Redesign pipelining support in Dragonfly
Epic
Currently, the io/loop in dragonfly looks like this:
---
title: DflyConn Request-Response Loop
---
graph TD
A([socket.FiberRead]);
A -- Data Received --> C[cmd.dispatch];
C -- Response Generated --> D([socket.FiberWrite]);
D -- Write Complete --> A;
This loop runs in the context of the DflyConn fiber that manages the connection.
Unfortunately, it introduces at least 3 preemption points (cmd.dispatch has 1 or more), which in turn causes visible latency per command that aggregates for pipelines.
To address this we introduced an additional Dispatch fiber that is responsible for executing commands, while DflyConn reads and parses data from the socket. Both fibers communicate via dispatch_q using Producer/Consumer relationship.

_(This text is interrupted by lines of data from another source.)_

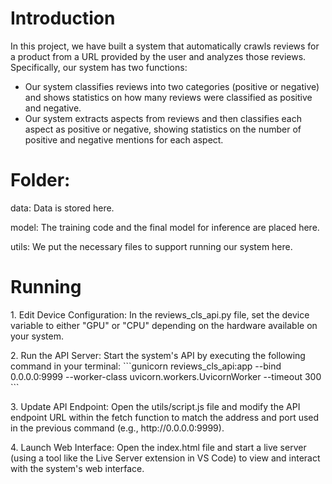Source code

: # Introduction
<p>In this project, we have built a system that automatically crawls reviews for a product from a URL provided by the user and analyzes those reviews. Specifically, our system has two functions:  </p>
<ul>
  <li>Our system classifies reviews into two categories (positive or negative) and shows statistics on how many reviews were classified as positive and negative.  </li>
  <li>Our system extracts aspects from reviews and then classifies each aspect as positive or negative, showing statistics on the number of positive and negative mentions for each aspect. </li>
</ul>

# Folder:
<p> data: Data is stored here.</p>
<p> model: The training code and the final model for inference are placed here. </p> 
<p> utils: We put the necessary files to support running our system here. </p>

# Running
<p> 1. Edit Device Configuration: In the reviews_cls_api.py file, set the device variable to either "GPU" or "CPU" depending on the hardware available on your system.</p>
<p> 2. Run the API Server: Start the system's API by executing the following command in your terminal: ```gunicorn reviews_cls_api:app --bind 0.0.0.0:9999 --worker-class uvicorn.workers.UvicornWorker --timeout 300 ```</p>
<p> 3. Update API Endpoint: Open the utils/script.js file and modify the API endpoint URL within the fetch function to match the address and port used in the previous command (e.g., http://0.0.0.0:9999).</p>
<p> 4. Launch Web Interface: Open the index.html file and start a live server (using a tool like the Live Server extension in VS Code) to view and interact with the system's web interface.</p>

The logic that decides whether use dispatch_q_ is in Connection::DispatchSingle. When DflyConn recognizes a possible pipeline (there is more data in the input buffer after parsing the current command) it switches to the following mode:
---
title: DflyConn Read/Dispatch Loop
---
graph TD
A([socket.FiberRead]);
A -- Data Received --> C["dispatch_q.push(cmd)"]
C --> A
---
title: DispatchFiber Loop
---
graph TD
D([dispatch_q.pop]) --> E[cmd.dispatch];
E -- Response Generated --> F([socket.FiberWrite]);
F -- Write Complete --> D;
so we introduced a fiber to speed-up reading from the socket while pipeline is executing, but DispatchFiber is still slow as cmd.dispatch preempts and issues one or more hops to shard threads.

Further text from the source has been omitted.